From Interstate 15 exit Via Rancho Parkway, turn toward Del Dios Highway/Lake Hodges and make a left on Lake Drive. The trail starts at Hernandez Hideaway Restaurant at Lake Hodges,19320 Lake Dr, Escondido. Start at the dirt lot across from the restaurant. Features include scenic Lake Hodges, Lake Hodges dam, shade trees, bamboo, and views of some very sheer cliffs. About two miles long, allow three hours. A fairly flat, dirt trail. *Take a right every time you come to a fork in the trail.
Clevenger Canyon Trail ~ San Pasqual and Clevenger Canyon Open Space Park, Escondido.
From Interstate 15 north, exit Highland Valley Road and go right. At Bandy Canyon go left. Turn right at the intersection of Bandy Canyon and San Pasqual Valley. Go four to five miles east of the San Diego Zoo Safari Park and park. On the right is the South Clevenger Canyon Trail head. Stop and smell the orange grove blossoms. North Clevenger Canyon Road is on the left and an uphill hike. Features include views of San Pasqual Valley, Boden Canyon, Palomar and Volcan Mountain, Cuyamaca Peak, and dramatic giant boulders that get slippery as San Pasqual Creek runs through the park. Windy and hot in the summer. Three and a half miles, allow one and a half hours. Rated fairly strenuous. Hikers and dogs on leashes only, no bikes or horses. *Be sure to visit the San Diego Archaeological Center at 16666 San Pasqual Valley Road about 3 miles west of the trailhead. On display are artifacts of people who have lived here for 10,000 years.
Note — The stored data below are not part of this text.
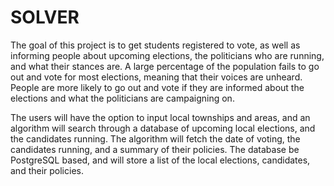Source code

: # SOLVER
The goal of this project is to get students registered to vote, as well as informing people about upcoming elections, 
the politicians who are running, and what their stances are. A large percentage of the population fails to go out and 
vote for most elections, meaning that their voices are unheard. People are more likely to go out and vote if they are 
informed about the elections and what the politicians are campaigning on.

The users will have the option to input local townships and areas, and an algorithm will search through a database of
upcoming local elections, and the candidates running. The algorithm will fetch the date of voting, the candidates 
running, and a summary of their policies. The database be PostgreSQL based, and will store a list of the local 
elections, candidates, and their policies.
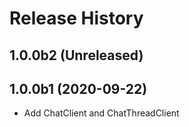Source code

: # Release History

## 1.0.0b2 (Unreleased)

## 1.0.0b1 (2020-09-22)
  - Add ChatClient and ChatThreadClient
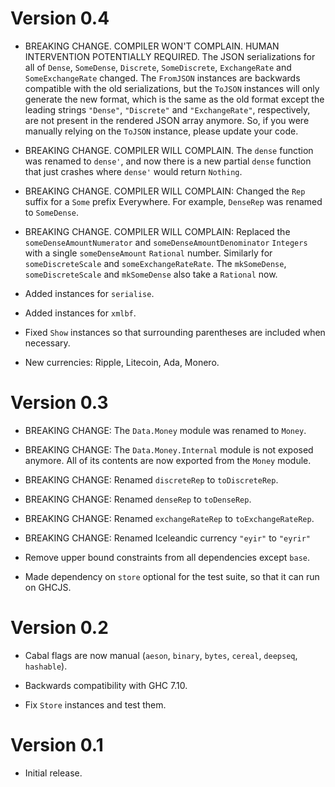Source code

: # Version 0.4

* BREAKING CHANGE. COMPILER WON'T COMPLAIN. HUMAN INTERVENTION POTENTIALLY
  REQUIRED. The JSON serializations for all of `Dense`, `SomeDense`, `Discrete`,
  `SomeDiscrete`, `ExchangeRate` and `SomeExchangeRate` changed. The `FromJSON`
  instances are backwards compatible with the old serializations, but the
  `ToJSON` instances will only generate the new format, which is the same as the
  old format except the leading strings `"Dense"`, `"Discrete"` and
  `"ExchangeRate"`, respectively, are not present in the rendered JSON array
  anymore. So, if you were manually relying on the `ToJSON` instance, please
  update your code.

* BREAKING CHANGE. COMPILER WILL COMPLAIN. The `dense` function was renamed to
  `dense'`, and now there is a new partial `dense` function that just crashes
  where `dense'` would return `Nothing`.

* BREAKING CHANGE. COMPILER WILL COMPLAIN: Changed the `Rep` suffix for a `Some`
  prefix Everywhere.  For example, `DenseRep` was renamed to `SomeDense`.

* BREAKING CHANGE. COMPILER WILL COMPLAIN: Replaced the
  `someDenseAmountNumerator` and `someDenseAmountDenominator` `Integers` with a
  single `someDenseAmount` `Rational` number. Similarly for `someDiscreteScale`
  and `someExchangeRateRate`. The `mkSomeDense`, `someDiscreteScale` and
  `mkSomeDense` also take a `Rational` now.

* Added instances for `serialise`.

* Added instances for `xmlbf`.

* Fixed `Show` instances so that surrounding parentheses are included when
  necessary.

* New currencies: Ripple, Litecoin, Ada, Monero.


# Version 0.3

* BREAKING CHANGE: The `Data.Money` module was renamed to `Money`.

* BREAKING CHANGE: The `Data.Money.Internal` module is not exposed anymore. All
  of its contents are now exported from the `Money` module.

* BREAKING CHANGE: Renamed `discreteRep` to `toDiscreteRep`.

* BREAKING CHANGE: Renamed `denseRep` to `toDenseRep`.

* BREAKING CHANGE: Renamed `exchangeRateRep` to `toExchangeRateRep`.

* BREAKING CHANGE: Renamed Iceleandic currency `"eyir"` to `"eyrir"`

* Remove upper bound constraints from all dependencies except `base`.

* Made dependency on `store` optional for the test suite, so that it can run on
  GHCJS.


# Version 0.2

* Cabal flags are now manual (`aeson`, `binary`, `bytes`, `cereal`, `deepseq`,
  `hashable`).

* Backwards compatibility with GHC 7.10.

* Fix `Store` instances and test them.


# Version 0.1

* Initial release.
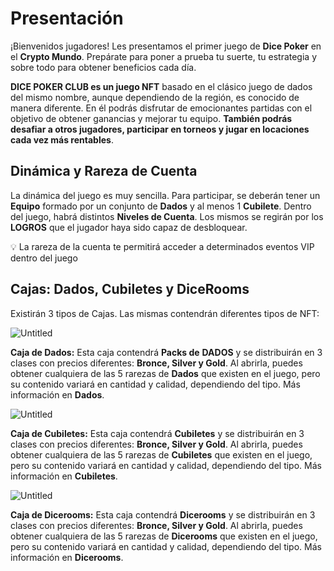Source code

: # Presentación

¡Bienvenidos jugadores! Les presentamos el primer juego de **Dice Poker** en el **Crypto Mundo**. Prepárate para poner a prueba tu suerte, tu estrategia y sobre todo para obtener beneficios cada día.

**DICE POKER CLUB es un juego NFT** basado en el clásico juego de dados del mismo nombre, aunque dependiendo de la región, es conocido de manera diferente. En él podrás disfrutar de emocionantes partidas con el objetivo de obtener ganancias y mejorar tu equipo. **También podrás desafiar a otros jugadores, participar en torneos y jugar en locaciones cada vez más rentables**.

## **Dinámica y Rareza de Cuenta**

La dinámica del juego es muy sencilla. Para participar, se deberán tener un **Equipo** formado por un conjunto de **Dados** y al menos 1 **Cubilete**. Dentro del juego, habrá distintos **Niveles de Cuenta**. Los mismos se regirán por los **LOGROS** que el jugador haya sido capaz de desbloquear.

💡 La rareza de la cuenta te permitirá acceder a determinados eventos VIP dentro del juego

## **Cajas: Dados, Cubiletes y DiceRooms**

Existirán 3 tipos de Cajas. Las mismas contendrán diferentes tipos de NFT:

![Untitled](https://s3-us-west-2.amazonaws.com/secure.notion-static.com/de2ca784-50b3-4b96-bc6e-9d8a1d030764/Untitled.png)

**Caja de Dados:** Esta caja contendrá **Packs de** **DADOS** y se distribuirán en 3 clases con precios diferentes: **Bronce, Silver y Gold**. Al abrirla, puedes obtener cualquiera de las 5 rarezas de **Dados** que existen en el juego, pero su contenido variará en cantidad y calidad, dependiendo del tipo. Más información en **Dados**.

![Untitled](https://s3-us-west-2.amazonaws.com/secure.notion-static.com/de2ca784-50b3-4b96-bc6e-9d8a1d030764/Untitled.png)

**Caja de Cubiletes:** Esta caja contendrá **Cubiletes** y se distribuirán en 3 clases con precios diferentes: **Bronce, Silver y Gold**. Al abrirla, puedes obtener cualquiera de las 5 rarezas de **Cubiletes** que existen en el juego, pero su contenido variará en cantidad y calidad, dependiendo del tipo. Más información en **Cubiletes**.

![Untitled](https://s3-us-west-2.amazonaws.com/secure.notion-static.com/de2ca784-50b3-4b96-bc6e-9d8a1d030764/Untitled.png)

**Caja de Dicerooms:** Esta caja contendrá **Dicerooms** y se distribuirán en 3 clases con precios diferentes: **Bronce, Silver y Gold**. Al abrirla, puedes obtener cualquiera de las 5 rarezas de **Dicerooms** que existen en el juego, pero su contenido variará en cantidad y calidad, dependiendo del tipo. Más información en **Dicerooms**.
Engelmann Oak Trail ~ Daley Ranch, Escondido.
From Interstate 15 exit El Norte Parkway. Head east and turn left on Broadway. Go 4.2 miles. and turn right on Cougar Pass Road, a graded dirt road. Go about 1.2 miles and park on the left . Across the road is the entrance to Daley Ranch. Features include chaparral, Engelmann oak woodlands, streams, and an old water tank. In 1869 Robert Daley emigrated from England and settled here to raise horses. 3,058 acres. A four to five mile loop, allow three hours. Rated moderate. Open to hikers, bikers, equestrians, and dogs on leashes.
The Kumeyaay Trail ~ Lake Wohlford, Escondido.
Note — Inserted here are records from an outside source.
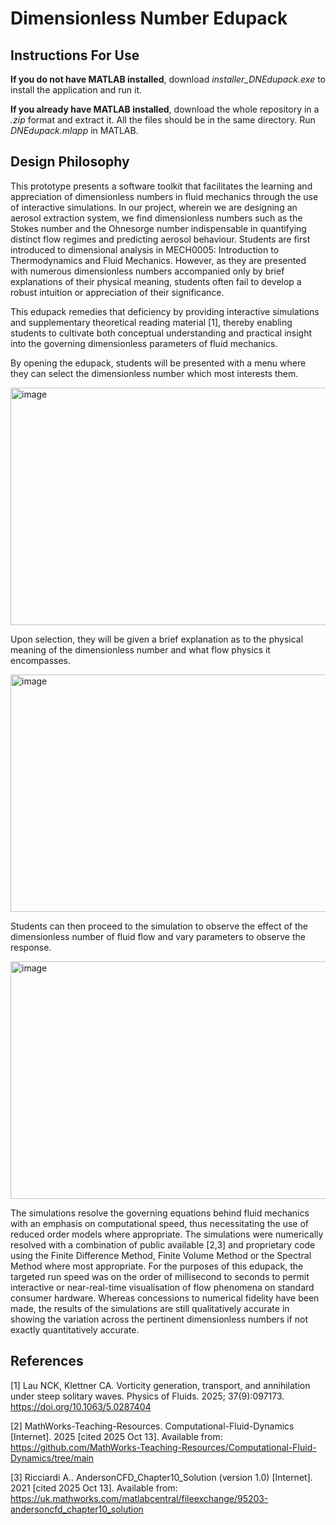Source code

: # Dimensionless Number Edupack


## Instructions For Use

**If you do not have MATLAB installed**, download *installer_DNEdupack.exe* to install the application and run it.

**If you already have MATLAB installed**, download the whole repository in a *.zip* format and extract it. All the files should be in the same directory. Run *DNEdupack.mlapp* in MATLAB.


## Design Philosophy

This prototype presents a software toolkit that facilitates the learning and appreciation of dimensionless numbers in fluid mechanics through the use of interactive simulations. In our project, wherein we are designing an aerosol extraction system, we find dimensionless numbers such as the Stokes number and the Ohnesorge number indispensable in quantifying distinct flow regimes and predicting aerosol behaviour. Students are first introduced to dimensional analysis in MECH0005: Introduction to Thermodynamics and Fluid Mechanics. However, as they are presented with numerous dimensionless numbers accompanied only by brief explanations of their physical meaning, students often fail to develop a robust intuition or appreciation of their significance.

This edupack remedies that deficiency by providing interactive simulations and supplementary theoretical reading material [1], thereby enabling students to cultivate both conceptual understanding and practical insight into the governing dimensionless parameters of fluid mechanics.

By opening the edupack, students will be presented with a menu where they can select the dimensionless number which most interests them. 

<img width="508" height="380"  alt="image" src="https://github.com/user-attachments/assets/4c7c02eb-4949-45c6-8945-e2c2ae1cb1e8" /> 

Upon selection, they will be given a brief explanation as to the physical meaning of the dimensionless number and what flow physics it encompasses.

<img width="508" height="380"   alt="image" src="https://github.com/user-attachments/assets/fd26b4b9-b7eb-4ae7-8493-b4eb42186965" />

Students can then proceed to the simulation to observe the effect of the dimensionless number of fluid flow and vary parameters to observe the response.

<img width="508" height="380"   alt="image" src="https://github.com/user-attachments/assets/90cb400f-53ff-4e5f-86dd-33d629482342" /> 

The simulations resolve the governing equations behind fluid mechanics with an emphasis on computational speed, thus necessitating the use of reduced order models where appropriate. The simulations were numerically resolved with a combination of public available [2,3] and proprietary code using the Finite Difference Method, Finite Volume Method or the Spectral Method where most appropriate. For the purposes of this edupack, the targeted run speed was on the order of millisecond to seconds to permit interactive or near-real-time visualisation of flow phenomena on standard consumer hardware. Whereas concessions to numerical fidelity have been made, the results of the simulations are still qualitatively accurate in showing the variation across the pertinent dimensionless numbers if not exactly quantitatively accurate. 


## References

[1] Lau NCK, Klettner CA. Vorticity generation, transport, and annihilation under steep solitary waves. Physics of Fluids. 2025; 37(9):097173. https://doi.org/10.1063/5.0287404 

[2] MathWorks-Teaching-Resources. Computational-Fluid-Dynamics [Internet]. 2025 [cited 2025 Oct 13]. Available from: https://github.com/MathWorks-Teaching-Resources/Computational-Fluid-Dynamics/tree/main

[3] Ricciardi A.. AndersonCFD_Chapter10_Solution (version 1.0) [Internet]. 2021 [cited 2025 Oct 13]. Available from: https://uk.mathworks.com/matlabcentral/fileexchange/95203-andersoncfd_chapter10_solution



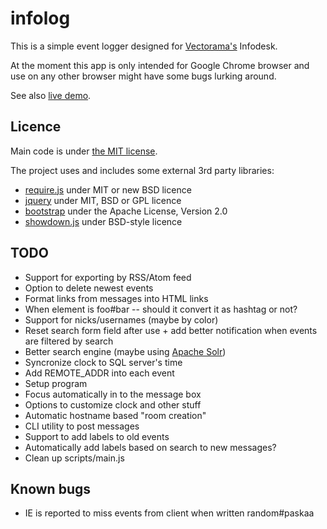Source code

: infolog
=======

This is a simple event logger designed for [Vectorama's](http://www.vectorama.info) Infodesk.

At the moment this app is only intended for Google Chrome browser and use on any other browser might have some bugs lurking around.

See also [live demo](http://dev.jhh.me/infolog/).

Licence
-------

Main code is under [the MIT license](https://github.com/jheusala/infolog/blob/master/LICENSE.txt).

The project uses and includes some external 3rd party libraries:

* [require.js](http://requirejs.org/) under MIT or new BSD licence
* [jquery](http://jquery.com/) under MIT, BSD or GPL licence
* [bootstrap](http://twitter.github.com/bootstrap/) under the Apache License, Version 2.0
* [showdown.js](https://github.com/coreyti/showdown) under BSD-style licence

TODO
----

* Support for exporting by RSS/Atom feed
* Option to delete newest events
* Format links from messages into HTML links
* When element is foo#bar -- should it convert it as hashtag or not?
* Support for nicks/usernames (maybe by color)
* Reset search form field after use + add better notification when events are filtered by search
* Better search engine (maybe using [Apache Solr](http://lucene.apache.org/solr/))
* Syncronize clock to SQL server's time
* Add REMOTE_ADDR into each event
* Setup program
* Focus automatically in to the message box
* Options to customize clock and other stuff
* Automatic hostname based "room creation"
* CLI utility to post messages
* Support to add labels to old events
* Automatically add labels based on search to new messages?
* Clean up scripts/main.js

Known bugs
----------

* IE is reported to miss events from client when written random#paskaa
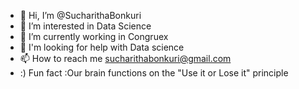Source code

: - 👋 Hi, I’m @SucharithaBonkuri
- 👀 I’m interested in Data Science
- 🌱 I’m currently working in Congruex
- 💞️ I'm looking for help with Data science 
- 📫 How to reach me sucharithabonkuri@gmail.com
- :) Fun fact :Our brain functions on the "Use it or Lose it" principle

<!---
SucharithaBonkuri/SucharithaBonkuri is a ✨ special ✨ repository because its `README.md` (this file) appears on your GitHub profile.
You can click the Preview link to take a look at your changes.
--->
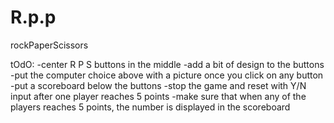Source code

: # R.p.p
rockPaperScissors

tOdO:
-center R P S buttons in the middle
-add a bit of design to the buttons
-put the computer choice above with a picture once you click on any button
-put a scoreboard below the buttons
-stop the game and reset with Y/N input after one player reaches 5 points 
-make sure that when any of the players reaches 5 points, the number is displayed in the scoreboard
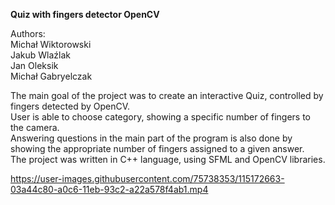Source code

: 
<b>Quiz with fingers detector OpenCV</b>

Authors:<br/>
Michał Wiktorowski<br/>
Jakub Wlaźlak<br/>
Jan Oleksik<br/>
Michał Gabryelczak<br/>

The main goal of the project was to create an interactive Quiz, controlled by fingers detected by OpenCV.<br/>
User is able to choose category, showing a specific number of fingers to the camera.<br/>
Answering questions in the main part of the program is also done by showing the appropriate number of fingers assigned to a given answer.<br/>
The project was written in C++ language, using SFML and OpenCV libraries.<br/>


https://user-images.githubusercontent.com/75738353/115172663-03a44c80-a0c6-11eb-93c2-a22a578f4ab1.mp4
From Interstate 15 north exit Via Rancho Parkway. Head east and connect to Bear Valley Parkway. Go right on East Valley Parkway and right on Lake Wohlford Road. Turn right into the parking area. From the 15 south exit East Valley Parkway and go 8 miles. Turn right on Lake Wohlford Road and right into the parking area. Parking is free. The trailhead begins to the left of the main parking area (facing the lake) and is marked by red arrows painted on the rocks. It ends at East Buoy Line. Lake Wohlford was Escondido's first reservoir and is named after Alvin Wohlford, a local engineer who created the water supply system that created the lake. Local Indian organizations are still fighting over the diversion of water from the San Luis Rey River. Features heron, egrets, mallards, ancient oak groves, big boulders, and rattle snakes. Parts of the trail are overgrown so watch where you step. May - July Lake Wohlford is stocked with 1,500 pounds of fish including rainbow trout and largemouth bass. However, you need a fishing license. Boat rentals are also available. Open seven days a week mid December - Labor Day then Saturday and Sunday only September - mid December. About 3 miles round trip, no dogs allowed. Rated easy. Info: www.lakewohlford.com
Dixon Lake Loop Trail ~ Escondido.
From Interstate 15 exit at El Norte Parkway. Head east 3 miles. Turn left onto Honda Drive, that dead ends at the Daley Ranch parking area. Across the street is the Dixon Lake entry station. Parking inside is $5.00 or free if you park in the Daley Ranch parking area across the street. Start from the Jack Creek Picnic Area and take the trail down to the lake where a wooden footbridge crosses a creekbed. Go left along the lake's north shore. You will pass Pier 3, one of four fishing piers on the lake. Daley Ranch is next to Dixon Lake with 3,000 miles of open space and another 20 miles of hiking trails. The trail around Dixon Lake continues into Daley Ranch. Features a nature trail with informational placards that explain native vegetation and usage by Native Americans, water views, egrets, 34 camp sites, and motorboat rentals. Lake Dixon is stocked with 34,000 pounds of trout and 13,000 pounds of catfish annually*. Ask about Dottie, the 23 pounder that got away. Hours 6am - dusk, later in summer. About a 3 mile loop. Rated easy to moderate. Daley ranch is open to hikes, bikers, equestrians, and dogs on leashes. Dixon Ranch is only open to hikers. No swimming. *A State of California fishing license is NOT required. Info: www.escondido.org/Dixon-Lake-fishing-information.aspx
The Kreitzer Bridge ~ Lake Hodges, Rancho Bernardo.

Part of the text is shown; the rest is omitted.